→ Exercise aim
If a line holds the word "label", copy it from the entries.

→ Data for this exercise
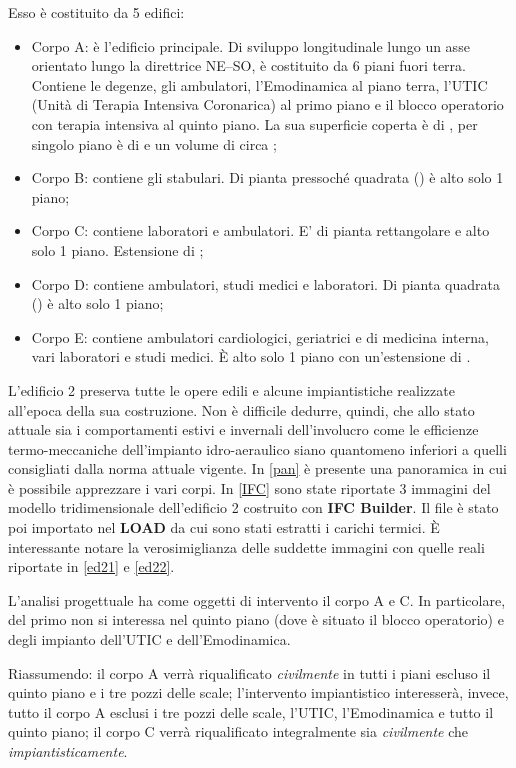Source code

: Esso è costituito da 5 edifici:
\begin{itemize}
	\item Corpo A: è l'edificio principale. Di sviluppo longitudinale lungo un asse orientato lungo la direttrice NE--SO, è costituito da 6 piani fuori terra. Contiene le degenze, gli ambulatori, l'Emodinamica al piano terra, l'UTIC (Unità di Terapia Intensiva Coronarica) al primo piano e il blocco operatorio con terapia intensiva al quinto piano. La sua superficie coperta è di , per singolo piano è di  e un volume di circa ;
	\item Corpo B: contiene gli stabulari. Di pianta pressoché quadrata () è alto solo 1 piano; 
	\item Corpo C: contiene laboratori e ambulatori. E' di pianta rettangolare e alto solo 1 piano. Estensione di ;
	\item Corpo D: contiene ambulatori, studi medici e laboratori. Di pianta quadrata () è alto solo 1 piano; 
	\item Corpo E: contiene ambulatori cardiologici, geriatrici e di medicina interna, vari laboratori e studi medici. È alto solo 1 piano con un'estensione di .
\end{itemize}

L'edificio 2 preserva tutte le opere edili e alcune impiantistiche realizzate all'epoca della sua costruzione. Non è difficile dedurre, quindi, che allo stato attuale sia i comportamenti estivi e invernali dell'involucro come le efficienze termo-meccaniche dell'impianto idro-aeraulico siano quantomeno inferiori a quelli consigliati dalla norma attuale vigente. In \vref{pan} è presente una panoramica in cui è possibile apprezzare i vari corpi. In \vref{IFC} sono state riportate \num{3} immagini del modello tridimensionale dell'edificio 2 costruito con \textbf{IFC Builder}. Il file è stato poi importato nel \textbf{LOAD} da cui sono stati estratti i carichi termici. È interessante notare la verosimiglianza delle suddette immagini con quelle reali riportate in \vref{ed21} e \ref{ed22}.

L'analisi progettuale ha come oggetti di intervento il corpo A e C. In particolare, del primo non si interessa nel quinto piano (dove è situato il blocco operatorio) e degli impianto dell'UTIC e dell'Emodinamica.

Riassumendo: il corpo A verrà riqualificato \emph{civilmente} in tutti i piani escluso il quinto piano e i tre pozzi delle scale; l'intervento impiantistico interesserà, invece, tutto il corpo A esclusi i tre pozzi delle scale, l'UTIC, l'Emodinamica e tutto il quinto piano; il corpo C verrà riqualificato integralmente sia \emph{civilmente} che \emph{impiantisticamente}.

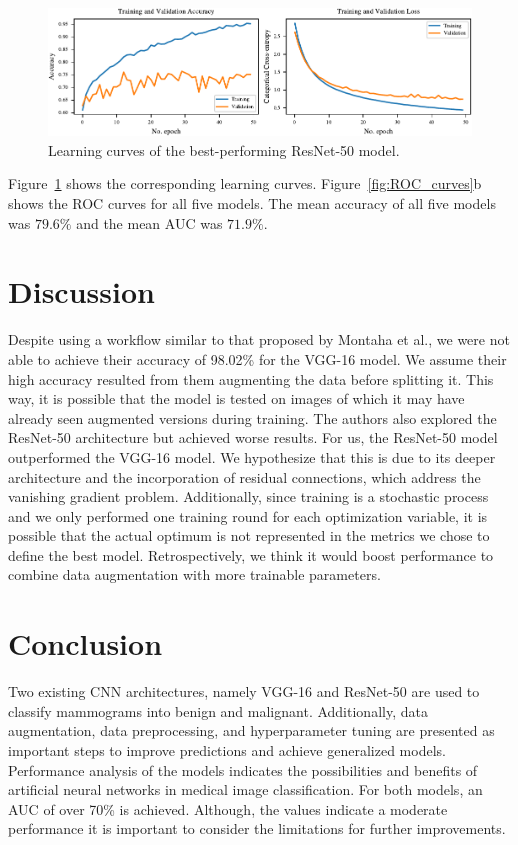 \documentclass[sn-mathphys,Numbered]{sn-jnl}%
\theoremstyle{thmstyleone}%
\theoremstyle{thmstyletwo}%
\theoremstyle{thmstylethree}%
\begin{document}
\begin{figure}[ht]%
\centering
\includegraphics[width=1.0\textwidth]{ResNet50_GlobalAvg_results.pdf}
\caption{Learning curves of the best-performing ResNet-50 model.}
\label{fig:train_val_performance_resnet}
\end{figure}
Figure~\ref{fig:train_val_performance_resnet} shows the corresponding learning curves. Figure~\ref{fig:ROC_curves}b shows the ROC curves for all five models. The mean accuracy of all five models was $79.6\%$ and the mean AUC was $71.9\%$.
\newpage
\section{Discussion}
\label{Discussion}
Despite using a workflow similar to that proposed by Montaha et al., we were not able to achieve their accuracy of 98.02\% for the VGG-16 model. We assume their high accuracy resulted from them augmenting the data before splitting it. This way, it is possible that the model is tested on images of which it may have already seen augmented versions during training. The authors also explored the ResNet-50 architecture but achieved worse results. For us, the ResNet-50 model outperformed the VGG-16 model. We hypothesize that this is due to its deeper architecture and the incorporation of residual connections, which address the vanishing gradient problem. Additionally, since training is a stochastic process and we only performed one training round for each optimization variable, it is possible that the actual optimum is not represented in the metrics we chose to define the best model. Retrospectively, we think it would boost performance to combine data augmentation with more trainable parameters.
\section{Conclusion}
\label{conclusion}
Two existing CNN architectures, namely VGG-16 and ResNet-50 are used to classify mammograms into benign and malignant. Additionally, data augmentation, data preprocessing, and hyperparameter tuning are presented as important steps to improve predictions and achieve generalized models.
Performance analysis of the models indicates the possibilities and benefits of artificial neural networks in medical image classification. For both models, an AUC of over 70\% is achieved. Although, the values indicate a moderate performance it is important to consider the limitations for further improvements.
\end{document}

→ Exercise response
\label{fig:train_val_performance_resnet}
\label{Discussion}
\label{conclusion}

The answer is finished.